Plain-text document sources →
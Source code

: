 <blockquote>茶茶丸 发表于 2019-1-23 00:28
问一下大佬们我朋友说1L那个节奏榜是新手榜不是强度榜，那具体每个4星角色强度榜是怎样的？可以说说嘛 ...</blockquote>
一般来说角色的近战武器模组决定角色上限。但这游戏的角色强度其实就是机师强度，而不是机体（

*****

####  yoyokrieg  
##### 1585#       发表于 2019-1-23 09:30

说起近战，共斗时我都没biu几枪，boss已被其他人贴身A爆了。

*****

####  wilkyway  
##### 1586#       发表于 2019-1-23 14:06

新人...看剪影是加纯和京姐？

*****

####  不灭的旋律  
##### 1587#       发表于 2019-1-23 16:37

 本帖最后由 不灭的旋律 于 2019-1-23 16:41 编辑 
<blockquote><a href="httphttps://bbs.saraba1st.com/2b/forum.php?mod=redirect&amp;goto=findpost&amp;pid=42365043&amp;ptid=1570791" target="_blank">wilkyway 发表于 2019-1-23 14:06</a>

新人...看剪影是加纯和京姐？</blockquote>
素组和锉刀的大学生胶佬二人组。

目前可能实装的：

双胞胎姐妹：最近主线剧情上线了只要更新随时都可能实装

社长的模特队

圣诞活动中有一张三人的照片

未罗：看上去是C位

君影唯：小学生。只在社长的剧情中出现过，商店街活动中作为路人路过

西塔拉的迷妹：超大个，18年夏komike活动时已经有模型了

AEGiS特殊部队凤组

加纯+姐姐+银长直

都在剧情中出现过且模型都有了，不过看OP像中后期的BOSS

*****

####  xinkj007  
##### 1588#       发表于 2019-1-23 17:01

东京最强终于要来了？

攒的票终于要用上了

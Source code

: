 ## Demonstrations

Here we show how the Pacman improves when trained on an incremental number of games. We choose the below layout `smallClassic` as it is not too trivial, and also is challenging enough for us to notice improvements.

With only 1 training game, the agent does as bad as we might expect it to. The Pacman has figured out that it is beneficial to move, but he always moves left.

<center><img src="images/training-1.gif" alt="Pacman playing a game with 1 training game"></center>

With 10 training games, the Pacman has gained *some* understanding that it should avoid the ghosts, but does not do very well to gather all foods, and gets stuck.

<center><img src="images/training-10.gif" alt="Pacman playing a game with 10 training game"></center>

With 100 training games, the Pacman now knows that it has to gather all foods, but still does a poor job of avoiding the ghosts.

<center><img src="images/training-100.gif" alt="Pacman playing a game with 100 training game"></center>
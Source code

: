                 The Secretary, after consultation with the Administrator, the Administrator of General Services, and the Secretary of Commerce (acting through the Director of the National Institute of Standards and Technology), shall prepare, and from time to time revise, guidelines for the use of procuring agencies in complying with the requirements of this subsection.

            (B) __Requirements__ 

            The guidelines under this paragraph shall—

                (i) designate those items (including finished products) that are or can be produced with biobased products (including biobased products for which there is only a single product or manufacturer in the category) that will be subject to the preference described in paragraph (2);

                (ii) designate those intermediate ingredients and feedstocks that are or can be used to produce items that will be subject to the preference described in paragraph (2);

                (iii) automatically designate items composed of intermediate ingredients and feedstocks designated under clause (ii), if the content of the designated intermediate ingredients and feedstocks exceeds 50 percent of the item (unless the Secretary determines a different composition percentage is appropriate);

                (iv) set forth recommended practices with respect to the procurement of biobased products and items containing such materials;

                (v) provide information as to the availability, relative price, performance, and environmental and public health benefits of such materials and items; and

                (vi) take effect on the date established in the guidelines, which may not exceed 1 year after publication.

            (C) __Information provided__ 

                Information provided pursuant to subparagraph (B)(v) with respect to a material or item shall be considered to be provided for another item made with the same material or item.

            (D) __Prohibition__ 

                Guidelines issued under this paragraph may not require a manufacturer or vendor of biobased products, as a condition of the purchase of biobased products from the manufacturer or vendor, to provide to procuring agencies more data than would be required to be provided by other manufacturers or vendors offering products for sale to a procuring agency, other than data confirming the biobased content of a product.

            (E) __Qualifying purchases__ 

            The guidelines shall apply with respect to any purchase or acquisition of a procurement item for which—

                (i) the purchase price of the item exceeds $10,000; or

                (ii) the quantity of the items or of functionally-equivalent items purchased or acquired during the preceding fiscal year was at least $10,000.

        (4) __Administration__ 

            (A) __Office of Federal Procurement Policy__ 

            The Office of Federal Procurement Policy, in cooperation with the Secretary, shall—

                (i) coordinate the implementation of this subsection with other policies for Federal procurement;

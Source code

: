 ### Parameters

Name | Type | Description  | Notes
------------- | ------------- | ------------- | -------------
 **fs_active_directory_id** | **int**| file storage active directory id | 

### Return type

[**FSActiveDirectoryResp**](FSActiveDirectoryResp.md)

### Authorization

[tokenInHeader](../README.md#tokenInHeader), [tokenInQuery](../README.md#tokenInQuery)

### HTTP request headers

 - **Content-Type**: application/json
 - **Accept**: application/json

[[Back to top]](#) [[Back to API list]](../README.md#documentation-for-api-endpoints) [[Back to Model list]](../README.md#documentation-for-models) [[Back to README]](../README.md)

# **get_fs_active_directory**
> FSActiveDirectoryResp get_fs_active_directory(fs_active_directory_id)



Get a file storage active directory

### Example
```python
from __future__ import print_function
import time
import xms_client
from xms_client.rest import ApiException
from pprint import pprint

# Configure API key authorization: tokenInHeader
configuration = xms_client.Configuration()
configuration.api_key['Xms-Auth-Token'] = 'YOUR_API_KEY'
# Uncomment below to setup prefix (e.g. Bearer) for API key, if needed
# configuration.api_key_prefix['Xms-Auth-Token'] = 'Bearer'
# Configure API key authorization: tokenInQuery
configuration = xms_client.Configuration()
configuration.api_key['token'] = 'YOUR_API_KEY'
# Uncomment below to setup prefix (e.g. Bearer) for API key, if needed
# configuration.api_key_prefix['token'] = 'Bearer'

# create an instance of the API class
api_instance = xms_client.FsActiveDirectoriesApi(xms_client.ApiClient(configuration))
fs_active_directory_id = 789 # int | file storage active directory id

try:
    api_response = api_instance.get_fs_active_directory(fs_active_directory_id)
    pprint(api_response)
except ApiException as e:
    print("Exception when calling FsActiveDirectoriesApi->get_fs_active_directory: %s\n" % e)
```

WHAT THE TASK ASKS → Go through the records. Copy each line where "year" appears.

COMPLETED EXERCISE →
                (vi) take effect on the date established in the guidelines, which may not exceed 1 year after publication.
                (ii) the quantity of the items or of functionally-equivalent items purchased or acquired during the preceding fiscal year was at least $10,000.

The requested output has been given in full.